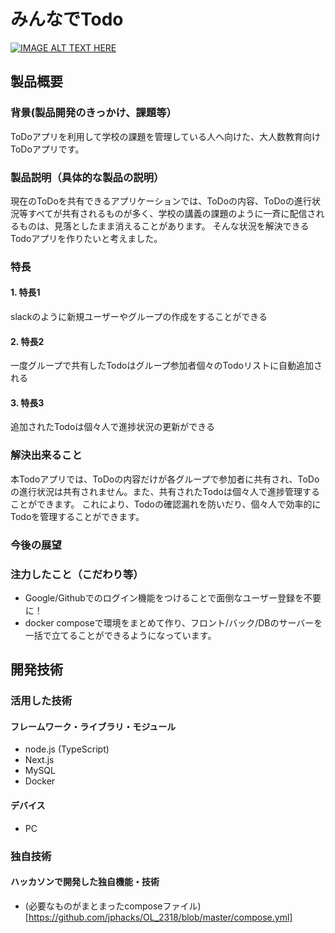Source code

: # みんなでTodo

[![IMAGE ALT TEXT HERE](https://jphacks.com/wp-content/uploads/2023/07/JPHACKS2023_ogp.png)](https://www.youtube.com/watch?v=yYRQEdfGjEg)

## 製品概要
### 背景(製品開発のきっかけ、課題等）
ToDoアプリを利用して学校の課題を管理している人へ向けた、大人数教育向けToDoアプリです。
### 製品説明（具体的な製品の説明）
現在のToDoを共有できるアプリケーションでは、ToDoの内容、ToDoの進行状況等すべてが共有されるものが多く、学校の講義の課題のように一斉に配信されるものは、見落としたまま消えることがあります。
そんな状況を解決できるTodoアプリを作りたいと考えました。
### 特長
#### 1. 特長1
slackのように新規ユーザーやグループの作成をすることができる
#### 2. 特長2
一度グループで共有したTodoはグループ参加者個々のTodoリストに自動追加される
#### 3. 特長3
追加されたTodoは個々人で進捗状況の更新ができる

### 解決出来ること
本Todoアプリでは、ToDoの内容だけが各グループで参加者に共有され、ToDoの進行状況は共有されません。また、共有されたTodoは個々人で進捗管理することができます。
これにより、Todoの確認漏れを防いだり、個々人で効率的にTodoを管理することができます。
### 今後の展望

### 注力したこと（こだわり等）
* Google/Githubでのログイン機能をつけることで面倒なユーザー登録を不要に！
* docker composeで環境をまとめて作り、フロント/バック/DBのサーバーを一括で立てることができるようになっています。

## 開発技術
### 活用した技術

#### フレームワーク・ライブラリ・モジュール
* node.js (TypeScript)
* Next.js
* MySQL
* Docker

#### デバイス
* PC

### 独自技術
#### ハッカソンで開発した独自機能・技術
* (必要なものがまとまったcomposeファイル)[https://github.com/jphacks/OL_2318/blob/master/compose.yml]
● ● ●
Task to carry out >>
After locating the line with "### 注力したこと（こだわり等）", please repeat it and every line after it exactly, through the end of the data above.

Result for this task >>
### 注力したこと（こだわり等）
* Google/Githubでのログイン機能をつけることで面倒なユーザー登録を不要に！
* docker composeで環境をまとめて作り、フロント/バック/DBのサーバーを一括で立てることができるようになっています。

## 開発技術
### 活用した技術

#### フレームワーク・ライブラリ・モジュール
* node.js (TypeScript)
* Next.js
* MySQL
* Docker

#### デバイス
* PC

### 独自技術
#### ハッカソンで開発した独自機能・技術
* (必要なものがまとまったcomposeファイル)[https://github.com/jphacks/OL_2318/blob/master/compose.yml]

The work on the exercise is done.